Note: This is a follow up to my Q&A with the Brewers Association’s Julia Herz.
Over the weekend, I listened to the latest Good Beer Hunting podcast with members of Indianapolis’ Central State Brewing. Among the variety of topics covered by host Michael Kiser was a lengthy discussion of the business’ commitment to social issues of equality and diversity. The Central State crew spoke with earnest about their interest in LGBT issues and Indiana’s political climate.
On Tuesday, I saw a brewery with a beer named “Date Grape.”
This contrast is not just the push-pull of today’s beer industry, but American culture as well. It’s easy to find wonderful examples of people, businesses and institutions doing what’s right for the advancement of human beings. Then you turn around and that 180 feels like more than a metaphor when you see downright ignorant acts.
The inappropriate beer name wound up being a sad mistake by Mobcraft, a crowd-sourced brewery that neglected to vet the names of beers submitted by fans, something that will now be corrected. Whoever the person may be who shared it was sadly “inspired” to make an ingredient-based pun out of “date rape.”
Even though the correction is welcomed, the incident still speaks to the larger problem of sexism and inclusion that hovers over the beer industry and beyond.
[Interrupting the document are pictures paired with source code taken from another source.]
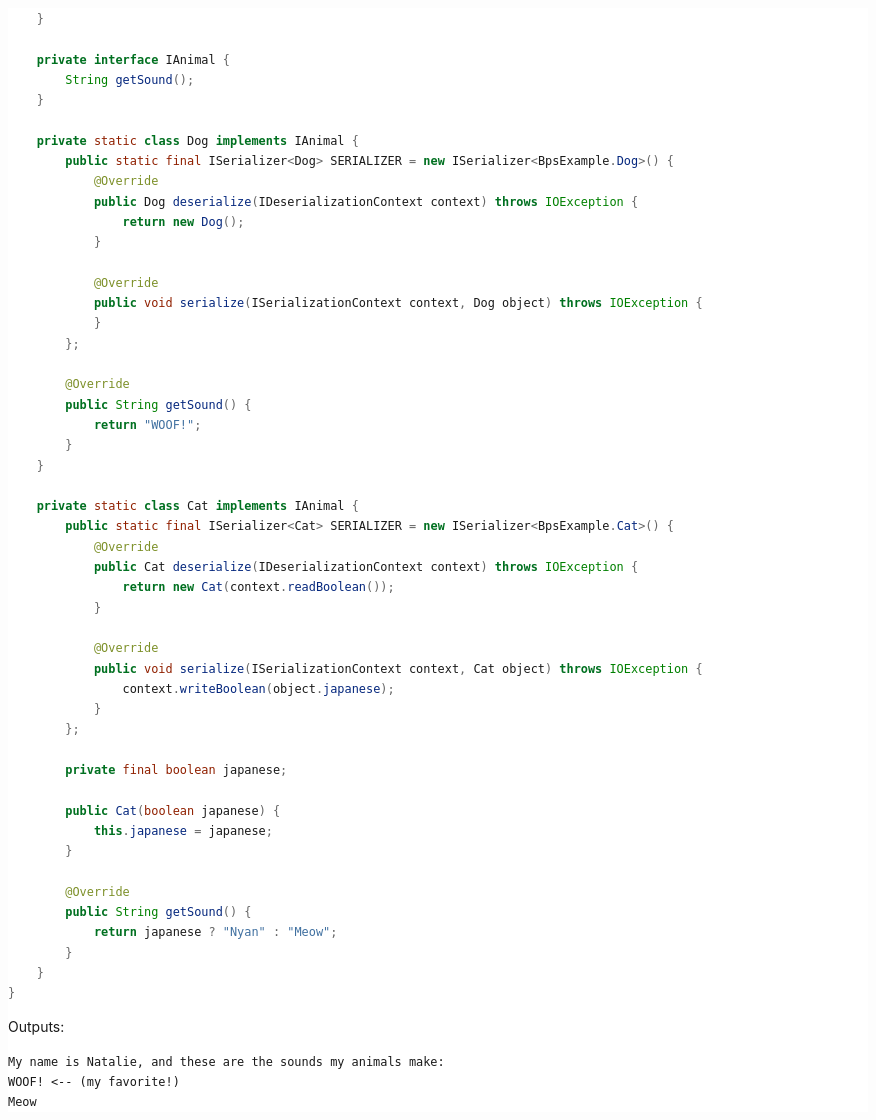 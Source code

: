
 ```java
	}
	
	private interface IAnimal {
		String getSound();
	}
	
	private static class Dog implements IAnimal {
		public static final ISerializer<Dog> SERIALIZER = new ISerializer<BpsExample.Dog>() {
			@Override
			public Dog deserialize(IDeserializationContext context) throws IOException {
				return new Dog();
			}
			
			@Override
			public void serialize(ISerializationContext context, Dog object) throws IOException {
			}
		};
		
		@Override
		public String getSound() {
			return "WOOF!";
		}
	}
	
	private static class Cat implements IAnimal {
		public static final ISerializer<Cat> SERIALIZER = new ISerializer<BpsExample.Cat>() {
			@Override
			public Cat deserialize(IDeserializationContext context) throws IOException {
				return new Cat(context.readBoolean());
			}
			
			@Override
			public void serialize(ISerializationContext context, Cat object) throws IOException {
				context.writeBoolean(object.japanese);
			}
		};
		
		private final boolean japanese;
		
		public Cat(boolean japanese) {
			this.japanese = japanese;
		}
		
		@Override
		public String getSound() {
			return japanese ? "Nyan" : "Meow";
		}
	}
}
```
Outputs:
```
My name is Natalie, and these are the sounds my animals make:
WOOF! <-- (my favorite!)
Meow
```
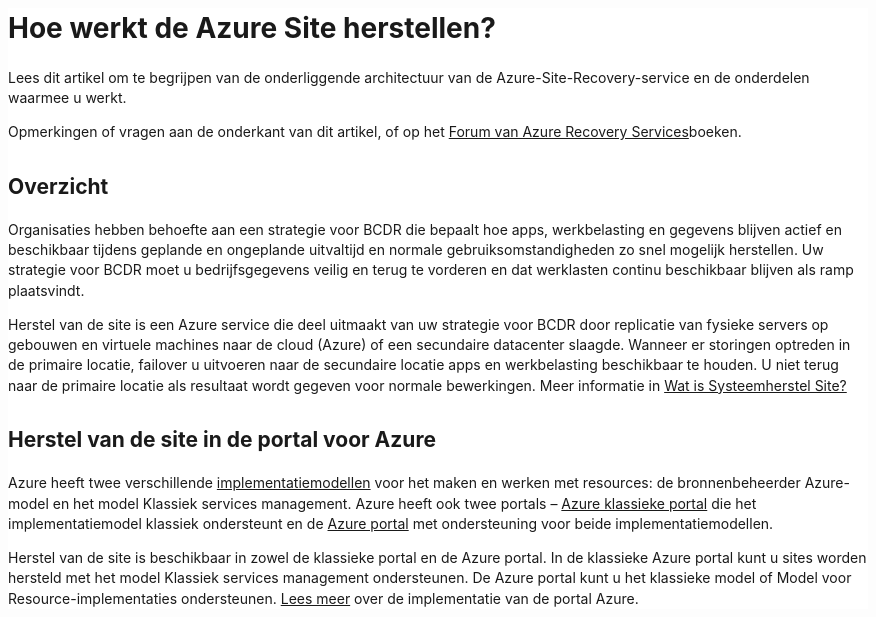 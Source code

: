 <properties
    pageTitle="Hoe werkt de Site herstellen? | Microsoft Azure"
    description="Dit artikel biedt een overzicht van de architectuur van de Site herstellen"
    services="site-recovery"
    documentationCenter=""
    authors="rayne-wiselman"
    manager="jwhit"
    editor=""/>

<tags
    ms.service="site-recovery"
    ms.workload="backup-recovery"
    ms.tgt_pltfrm="na"
    ms.devlang="na"
    ms.topic="get-started-article"
    ms.date="10/05/2016"
    ms.author="raynew"/>

# <a name="how-does-azure-site-recovery-work"></a>Hoe werkt de Azure Site herstellen?

Lees dit artikel om te begrijpen van de onderliggende architectuur van de Azure-Site-Recovery-service en de onderdelen waarmee u werkt. 

Opmerkingen of vragen aan de onderkant van dit artikel, of op het [Forum van Azure Recovery Services](https://social.msdn.microsoft.com/forums/azure/home?forum=hypervrecovmgr)boeken.


## <a name="overview"></a>Overzicht

Organisaties hebben behoefte aan een strategie voor BCDR die bepaalt hoe apps, werkbelasting en gegevens blijven actief en beschikbaar tijdens geplande en ongeplande uitvaltijd en normale gebruiksomstandigheden zo snel mogelijk herstellen. Uw strategie voor BCDR moet u bedrijfsgegevens veilig en terug te vorderen en dat werklasten continu beschikbaar blijven als ramp plaatsvindt. 

Herstel van de site is een Azure service die deel uitmaakt van uw strategie voor BCDR door replicatie van fysieke servers op gebouwen en virtuele machines naar de cloud (Azure) of een secundaire datacenter slaagde. Wanneer er storingen optreden in de primaire locatie, failover u uitvoeren naar de secundaire locatie apps en werkbelasting beschikbaar te houden. U niet terug naar de primaire locatie als resultaat wordt gegeven voor normale bewerkingen. Meer informatie in [Wat is Systeemherstel Site?](site-recovery-overview.md)

## <a name="site-recovery-in-the-azure-portal"></a>Herstel van de site in de portal voor Azure

Azure heeft twee verschillende [implementatiemodellen](../resource-manager-deployment-model.md) voor het maken en werken met resources: de bronnenbeheerder Azure-model en het model Klassiek services management. Azure heeft ook twee portals – [Azure klassieke portal](https://manage.windowsazure.com/) die het implementatiemodel klassiek ondersteunt en de [Azure portal](https://portal.azure.com) met ondersteuning voor beide implementatiemodellen.

Herstel van de site is beschikbaar in zowel de klassieke portal en de Azure portal. In de klassieke Azure portal kunt u sites worden hersteld met het model Klassiek services management ondersteunen. De Azure portal kunt u het klassieke model of Model voor Resource-implementaties ondersteunen. [Lees meer](site-recovery-overview.md#site-recovery-in-the-azure-portal) over de implementatie van de portal Azure.
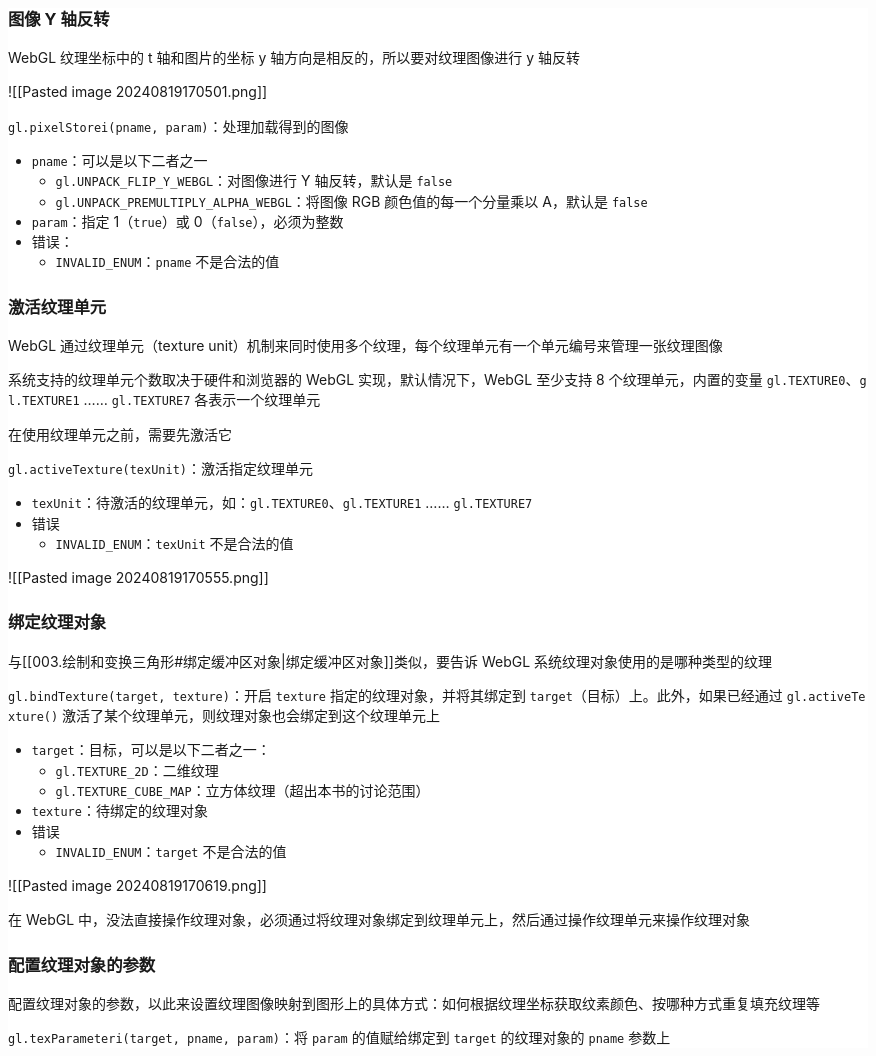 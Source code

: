 ### 图像 Y 轴反转

WebGL 纹理坐标中的 t 轴和图片的坐标 y 轴方向是相反的，所以要对纹理图像进行 y 轴反转

![[Pasted image 20240819170501.png]]

`gl.pixelStorei(pname, param)`：处理加载得到的图像

- `pname`：可以是以下二者之一
	- `gl.UNPACK_FLIP_Y_WEBGL`：对图像进行 Y 轴反转，默认是 `false`
	- `gl.UNPACK_PREMULTIPLY_ALPHA_WEBGL`：将图像 RGB 颜色值的每一个分量乘以 A，默认是 `false`
- `param`：指定 1（`true`）或 0（`false`），必须为整数
- 错误：
	- `INVALID_ENUM`：`pname` 不是合法的值

### 激活纹理单元

WebGL 通过纹理单元（texture unit）机制来同时使用多个纹理，每个纹理单元有一个单元编号来管理一张纹理图像

系统支持的纹理单元个数取决于硬件和浏览器的 WebGL 实现，默认情况下，WebGL 至少支持 8 个纹理单元，内置的变量 `gl.TEXTURE0`、`gl.TEXTURE1` …… `gl.TEXTURE7` 各表示一个纹理单元

在使用纹理单元之前，需要先激活它

`gl.activeTexture(texUnit)`：激活指定纹理单元

- `texUnit`：待激活的纹理单元，如：`gl.TEXTURE0`、`gl.TEXTURE1` …… `gl.TEXTURE7`
- 错误
	- `INVALID_ENUM`：`texUnit` 不是合法的值

![[Pasted image 20240819170555.png]]

### 绑定纹理对象

与[[003.绘制和变换三角形#绑定缓冲区对象|绑定缓冲区对象]]类似，要告诉 WebGL 系统纹理对象使用的是哪种类型的纹理

`gl.bindTexture(target, texture)`：开启 `texture` 指定的纹理对象，并将其绑定到 `target`（目标）上。此外，如果已经通过 `gl.activeTexture()` 激活了某个纹理单元，则纹理对象也会绑定到这个纹理单元上

- `target`：目标，可以是以下二者之一：
	- `gl.TEXTURE_2D`：二维纹理
	- `gl.TEXTURE_CUBE_MAP`：立方体纹理（超出本书的讨论范围）
- `texture`：待绑定的纹理对象
- 错误
	- `INVALID_ENUM`：`target` 不是合法的值

![[Pasted image 20240819170619.png]]

在 WebGL 中，没法直接操作纹理对象，必须通过将纹理对象绑定到纹理单元上，然后通过操作纹理单元来操作纹理对象

### 配置纹理对象的参数

配置纹理对象的参数，以此来设置纹理图像映射到图形上的具体方式：如何根据纹理坐标获取纹素颜色、按哪种方式重复填充纹理等

`gl.texParameteri(target, pname, param)`：将 `param` 的值赋给绑定到 `target` 的纹理对象的 `pname` 参数上
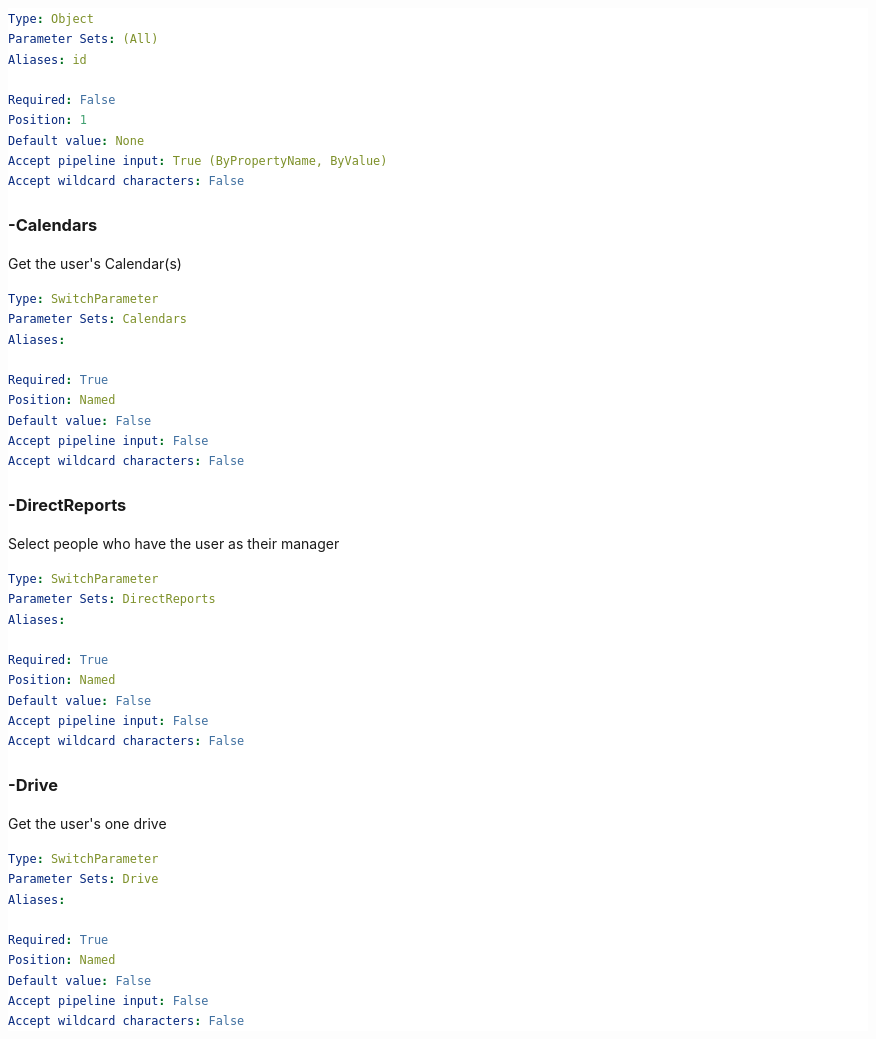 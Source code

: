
 ```yaml
Type: Object
Parameter Sets: (All)
Aliases: id

Required: False
Position: 1
Default value: None
Accept pipeline input: True (ByPropertyName, ByValue)
Accept wildcard characters: False
```

### -Calendars
Get the user's Calendar(s)

```yaml
Type: SwitchParameter
Parameter Sets: Calendars
Aliases:

Required: True
Position: Named
Default value: False
Accept pipeline input: False
Accept wildcard characters: False
```

### -DirectReports
Select people who have the user as their manager

```yaml
Type: SwitchParameter
Parameter Sets: DirectReports
Aliases:

Required: True
Position: Named
Default value: False
Accept pipeline input: False
Accept wildcard characters: False
```

### -Drive
Get the user's one drive

```yaml
Type: SwitchParameter
Parameter Sets: Drive
Aliases:

Required: True
Position: Named
Default value: False
Accept pipeline input: False
Accept wildcard characters: False
```
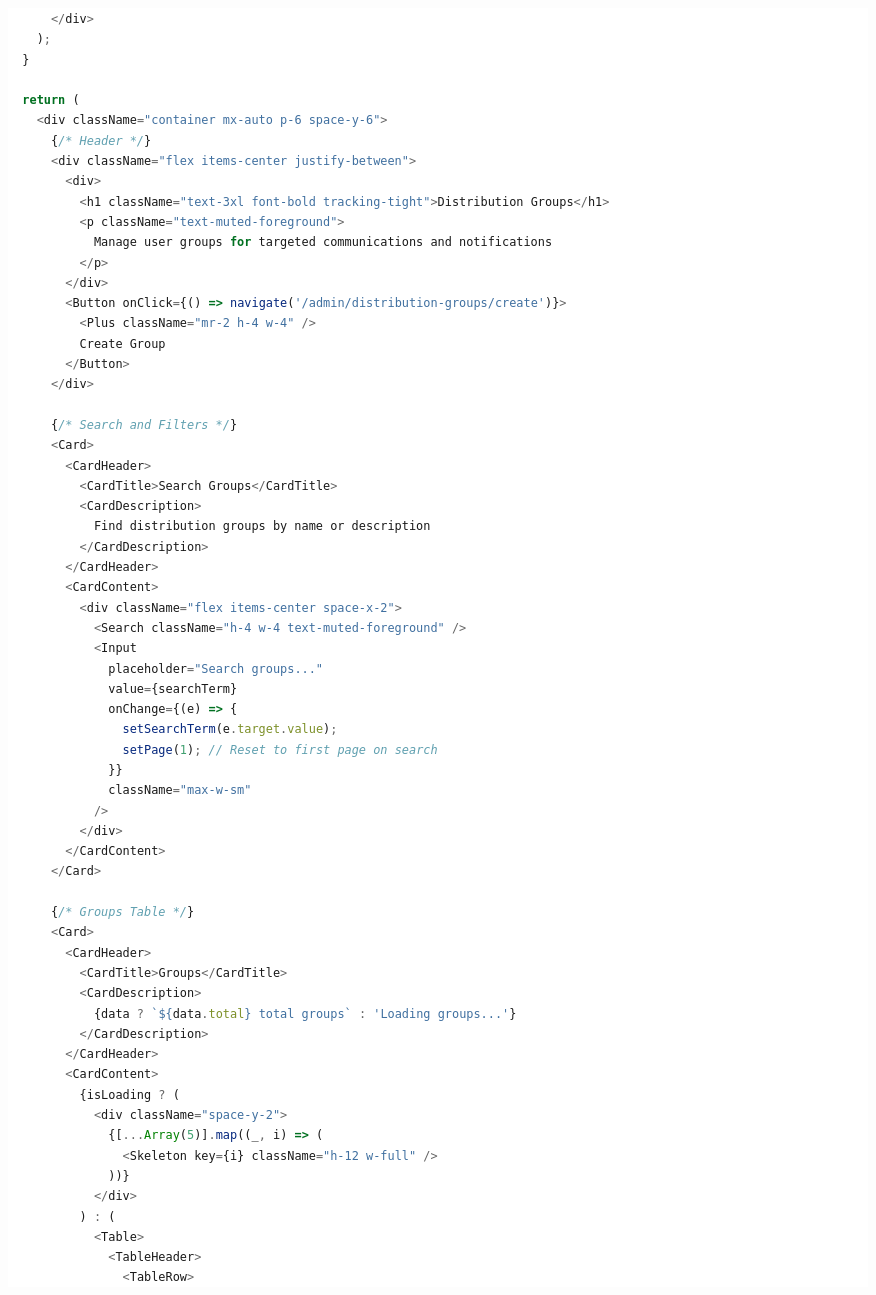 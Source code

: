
 ```typescript
      </div>
    );
  }

  return (
    <div className="container mx-auto p-6 space-y-6">
      {/* Header */}
      <div className="flex items-center justify-between">
        <div>
          <h1 className="text-3xl font-bold tracking-tight">Distribution Groups</h1>
          <p className="text-muted-foreground">
            Manage user groups for targeted communications and notifications
          </p>
        </div>
        <Button onClick={() => navigate('/admin/distribution-groups/create')}>
          <Plus className="mr-2 h-4 w-4" />
          Create Group
        </Button>
      </div>

      {/* Search and Filters */}
      <Card>
        <CardHeader>
          <CardTitle>Search Groups</CardTitle>
          <CardDescription>
            Find distribution groups by name or description
          </CardDescription>
        </CardHeader>
        <CardContent>
          <div className="flex items-center space-x-2">
            <Search className="h-4 w-4 text-muted-foreground" />
            <Input
              placeholder="Search groups..."
              value={searchTerm}
              onChange={(e) => {
                setSearchTerm(e.target.value);
                setPage(1); // Reset to first page on search
              }}
              className="max-w-sm"
            />
          </div>
        </CardContent>
      </Card>

      {/* Groups Table */}
      <Card>
        <CardHeader>
          <CardTitle>Groups</CardTitle>
          <CardDescription>
            {data ? `${data.total} total groups` : 'Loading groups...'}
          </CardDescription>
        </CardHeader>
        <CardContent>
          {isLoading ? (
            <div className="space-y-2">
              {[...Array(5)].map((_, i) => (
                <Skeleton key={i} className="h-12 w-full" />
              ))}
            </div>
          ) : (
            <Table>
              <TableHeader>
                <TableRow>
```
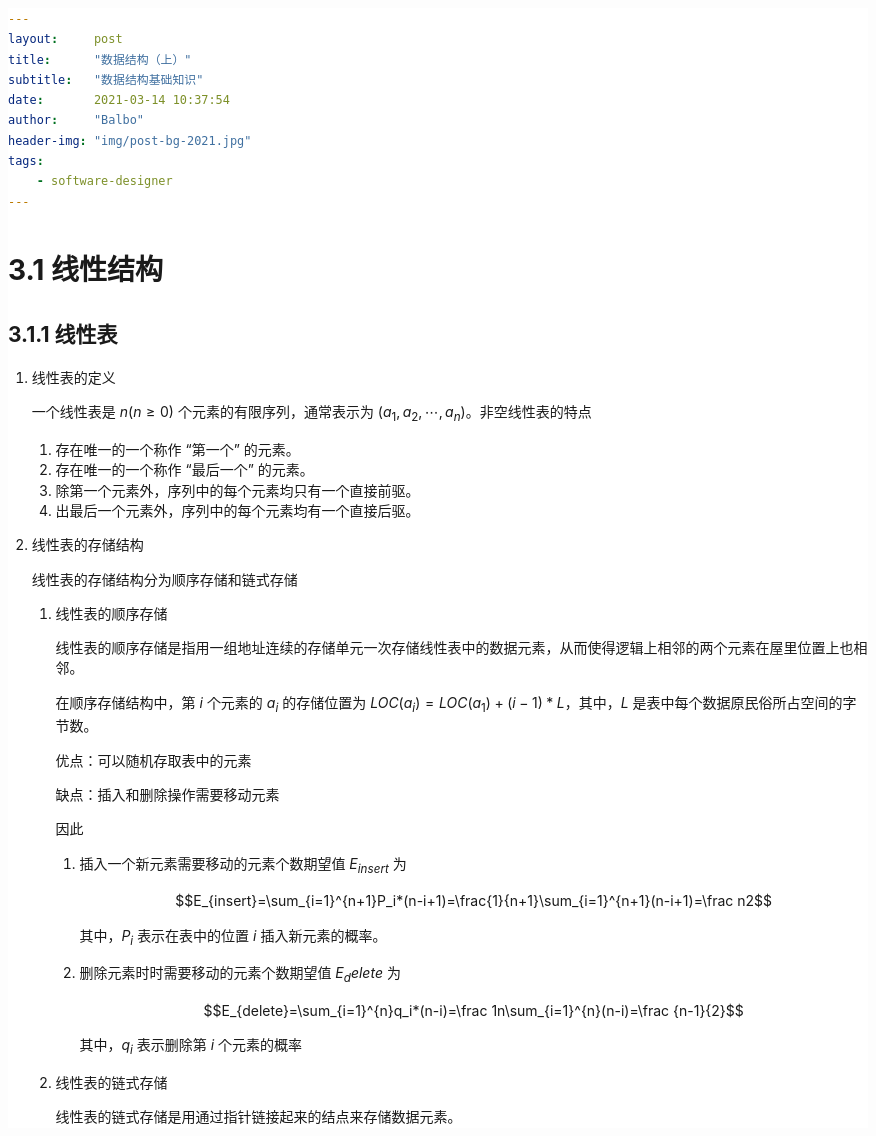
 ```yaml
---
layout:     post
title:      "数据结构（上）"
subtitle:   "数据结构基础知识"
date:       2021-03-14 10:37:54
author:     "Balbo"
header-img: "img/post-bg-2021.jpg"
tags:
    - software-designer
---
```


# 3.1 线性结构

## 3.1.1 线性表

1. 线性表的定义

   一个线性表是 $n(n\geq0)$ 个元素的有限序列，通常表示为 $(a_1,a_2,\cdots,a_n)$。非空线性表的特点

   1. 存在唯一的一个称作 “第一个” 的元素。
   2. 存在唯一的一个称作 “最后一个” 的元素。
   3. 除第一个元素外，序列中的每个元素均只有一个直接前驱。
   4. 出最后一个元素外，序列中的每个元素均有一个直接后驱。

2. 线性表的存储结构

   线性表的存储结构分为顺序存储和链式存储

   1. 线性表的顺序存储

      线性表的顺序存储是指用一组地址连续的存储单元一次存储线性表中的数据元素，从而使得逻辑上相邻的两个元素在屋里位置上也相邻。

      在顺序存储结构中，第 $i$ 个元素的 $a_i$ 的存储位置为 $LOC(a_i)=LOC(a_1)+(i-1)*L$，其中，$L$ 是表中每个数据原民俗所占空间的字节数。

      优点：可以随机存取表中的元素

      缺点：插入和删除操作需要移动元素

      因此

      1. 插入一个新元素需要移动的元素个数期望值 $E_{insert}$ 为

          $$E_{insert}=\sum_{i=1}^{n+1}P_i*(n-i+1)=\frac{1}{n+1}\sum_{i=1}^{n+1}(n-i+1)=\frac n2$$

         其中，$P_i$ 表示在表中的位置 $i$ 插入新元素的概率。

      2. 删除元素时时需要移动的元素个数期望值 $E_delete$ 为

         $$E_{delete}=\sum_{i=1}^{n}q_i*(n-i)=\frac 1n\sum_{i=1}^{n}(n-i)=\frac {n-1}{2}$$

         其中，$q_i$ 表示删除第 $i$ 个元素的概率

   2. 线性表的链式存储

      线性表的链式存储是用通过指针链接起来的结点来存储数据元素。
The sheer fact that someone thought they were being smart and clever with such a wildly inappropriate name says a lot.
Then again, we are only 14 years separated from the “Sex for Sam” contest, which either seems like a lifetime ago or eerily relatable when we navel-gaze at the communities around us and what efforts in equality continue take place, in beer or otherwise.
There are real, tangible things happening on a regular basis that subvert what so many in beer try to champion: diversity and inclusion. In turn, we should start requesting real, tangible actions.